Join the Caledonian Club in Belgravia
You’ll need a solid two grand for the combined entrance fee and first year’s membership to even consider becoming a member of this proudly traditional members’ club in Belgravia. But, unlike some of London’s more venerated members of club land (including Whites and the Beefsteak Club), women are permitted to join and you don’t have to be proposed or seconded by existing members.
If you can impress the club’s committee enough to be granted membership (having Scottish ancestry does help but isn’t essential) then you’ll be free to roam this vast townhouse, which also has rooms for members who wish to stay overnight. The restaurant serves up haggis direct from Dingwall, smoked salmon and even cranachan – the ultra-traditional Scottish dessert of oats, cream, raspberries and whisky, while the bar is home to 200 malts. Previous members have included Sean Connery and John Logie Baird, who gave a private demonstration of his ‘television’ invention here.

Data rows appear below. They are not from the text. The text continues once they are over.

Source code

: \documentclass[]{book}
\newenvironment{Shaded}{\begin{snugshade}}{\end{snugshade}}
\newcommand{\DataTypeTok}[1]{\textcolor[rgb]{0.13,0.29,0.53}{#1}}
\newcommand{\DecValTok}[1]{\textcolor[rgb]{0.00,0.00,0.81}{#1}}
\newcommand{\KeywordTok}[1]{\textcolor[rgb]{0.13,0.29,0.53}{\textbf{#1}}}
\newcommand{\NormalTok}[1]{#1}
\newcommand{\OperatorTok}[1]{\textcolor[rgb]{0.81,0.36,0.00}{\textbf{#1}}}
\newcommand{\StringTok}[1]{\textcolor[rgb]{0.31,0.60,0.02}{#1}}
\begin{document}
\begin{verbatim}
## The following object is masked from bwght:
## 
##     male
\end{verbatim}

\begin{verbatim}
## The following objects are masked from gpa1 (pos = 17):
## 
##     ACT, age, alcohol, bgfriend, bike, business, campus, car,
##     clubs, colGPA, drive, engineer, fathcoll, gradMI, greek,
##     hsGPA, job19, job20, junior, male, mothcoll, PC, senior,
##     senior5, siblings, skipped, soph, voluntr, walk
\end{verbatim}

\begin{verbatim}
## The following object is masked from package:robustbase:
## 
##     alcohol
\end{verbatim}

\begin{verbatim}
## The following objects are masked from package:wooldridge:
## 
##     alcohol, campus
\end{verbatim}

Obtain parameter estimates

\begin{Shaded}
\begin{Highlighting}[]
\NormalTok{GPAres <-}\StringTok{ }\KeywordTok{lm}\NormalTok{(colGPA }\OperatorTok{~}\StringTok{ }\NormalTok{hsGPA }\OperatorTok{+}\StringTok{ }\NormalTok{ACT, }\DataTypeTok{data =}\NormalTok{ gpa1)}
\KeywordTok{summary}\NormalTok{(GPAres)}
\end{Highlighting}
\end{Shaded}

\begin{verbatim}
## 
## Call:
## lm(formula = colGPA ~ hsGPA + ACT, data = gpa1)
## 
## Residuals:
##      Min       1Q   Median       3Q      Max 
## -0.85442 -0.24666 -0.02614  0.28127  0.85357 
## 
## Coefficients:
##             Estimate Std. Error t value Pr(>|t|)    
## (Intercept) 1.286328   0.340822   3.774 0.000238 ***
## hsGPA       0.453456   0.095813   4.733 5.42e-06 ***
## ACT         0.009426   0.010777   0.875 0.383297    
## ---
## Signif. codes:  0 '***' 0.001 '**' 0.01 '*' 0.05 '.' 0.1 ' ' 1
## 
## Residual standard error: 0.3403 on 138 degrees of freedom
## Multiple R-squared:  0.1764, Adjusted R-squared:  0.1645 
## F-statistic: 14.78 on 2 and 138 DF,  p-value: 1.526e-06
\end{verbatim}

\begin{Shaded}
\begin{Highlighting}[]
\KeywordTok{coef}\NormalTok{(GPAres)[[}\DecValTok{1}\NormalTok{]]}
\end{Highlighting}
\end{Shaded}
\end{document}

Indulge in sirloin and cigars at Boisdale in Belgravia
Sirloin meets salsa at this much beloved Belgravia bolthole founded by the wonderfully named Ranald McDonald in the mid-1980s. The Scotland-meets-Cuba melange shouldn’t work but the combination of steaks, cigars and single malts (the latter two of which can be enjoyed together on the heated rooftop terrace – complete with tartan blankets for soft Southerners who can’t stand the chill) is immensely popular. Live jazz acts squeeze onto what is a strong contender for the smallest stage in London while quieter evenings can be had if you request a table amid the masculine dark woods and blood red wallpaper of the back room bar area.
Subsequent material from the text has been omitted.